А здесь все изменилось, не узнать. Была деревня, стал город. Стало. Было. И почти вся жизнь позади, между только двух слов. Чья, его самого? Или того, кто остался здесь навсегда, среди этих волн, южного пронзительного неба, заспанного то ли городишка, то ли деревни? Что он хочет понять? Возможно ли? Удастся найти, услышать? Яркое солнце над головой. Сегодня холодное.
Иван, Иван Сергеевич, сошел с разбитого автобуса. Следовало поискать, где остановиться. Лучше там, как можно ближе к морю. К пляжу, где когда-то все начиналось. К своей юности.
Жилье нашлось сразу, и почти на самом берегу. В ноябре мало кто хочет отдыхать в Крыму, не сезон. Устроился быстро. Теперь туда, на берег, где стояла когда-то их маленькая старая зеленая палатка, в которой так сладко спалось и мечталось под мерный шум волн.
Узенькая улочка виляла среди разноцветных деревянных домов. Как тогда.
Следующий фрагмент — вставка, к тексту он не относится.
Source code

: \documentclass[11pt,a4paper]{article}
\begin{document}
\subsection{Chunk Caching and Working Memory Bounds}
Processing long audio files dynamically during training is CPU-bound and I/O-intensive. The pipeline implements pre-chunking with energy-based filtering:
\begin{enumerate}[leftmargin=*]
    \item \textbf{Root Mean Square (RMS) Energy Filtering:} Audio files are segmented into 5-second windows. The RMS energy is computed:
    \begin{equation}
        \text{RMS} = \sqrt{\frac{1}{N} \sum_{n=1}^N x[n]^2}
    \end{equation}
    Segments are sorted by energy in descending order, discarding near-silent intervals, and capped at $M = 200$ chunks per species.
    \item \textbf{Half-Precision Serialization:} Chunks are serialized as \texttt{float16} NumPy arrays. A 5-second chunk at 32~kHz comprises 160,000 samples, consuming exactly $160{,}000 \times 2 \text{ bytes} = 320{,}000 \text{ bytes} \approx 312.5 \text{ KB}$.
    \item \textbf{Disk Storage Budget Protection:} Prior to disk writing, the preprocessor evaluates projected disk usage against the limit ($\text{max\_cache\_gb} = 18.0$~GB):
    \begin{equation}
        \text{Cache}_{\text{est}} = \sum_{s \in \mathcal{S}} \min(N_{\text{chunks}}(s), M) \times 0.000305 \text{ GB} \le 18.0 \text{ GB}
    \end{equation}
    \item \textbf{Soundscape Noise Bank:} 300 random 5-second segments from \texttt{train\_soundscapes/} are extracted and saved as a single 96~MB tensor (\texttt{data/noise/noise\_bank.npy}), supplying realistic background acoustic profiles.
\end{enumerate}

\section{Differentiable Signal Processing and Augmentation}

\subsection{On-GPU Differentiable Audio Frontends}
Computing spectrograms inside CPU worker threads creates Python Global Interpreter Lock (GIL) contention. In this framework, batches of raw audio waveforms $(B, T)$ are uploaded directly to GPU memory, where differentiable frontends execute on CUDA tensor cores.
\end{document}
Все как тогда, будто ничего ни для кого не изменилось, непривычно только идти одному. Иван спускался не торопясь, точно зная, что вон там, на следующем повороте, опять увидит море, раскалывающее о берег соленый холодный прибой.
Домик, совсем маленький, за голубым забором. А он, оказывается, многое забыл. Вот этого домика совсем не знает. Ничего удивительного, за столько-то лет! Или его тогда еще не было?
Музыка. Как знакомо! Светлая, меланхоличная. Шопен. Только вот исполнение неважное. Все равно. Твой любимый ноктюрн. Здесь? Как странно.
Вот и пляж. Ни единой души вокруг. Ветрено. Влажно. Иван поплотнее запахнул на себе черное длиннополое пальто, чтобы не простыть. Где же тогда они поставили палатку? Вроде вот тут, недалеко от спуска. Или там, чуть правее. Надо же, он не помнит. А дома казалось: все, каждая, даже совсем незначительная, деталь, навечно застряла в памяти так, что стоит только закрыть глаза и увидишь как на картине. Ладно. Их палатка стояла где-то здесь, и каждое утро начиналось тоже вот под звуки Шопена или Бетховена из маленького катушечного магнитофона, которым они так дорожили. Отец Ивана привез его из случайной загранкомандировки.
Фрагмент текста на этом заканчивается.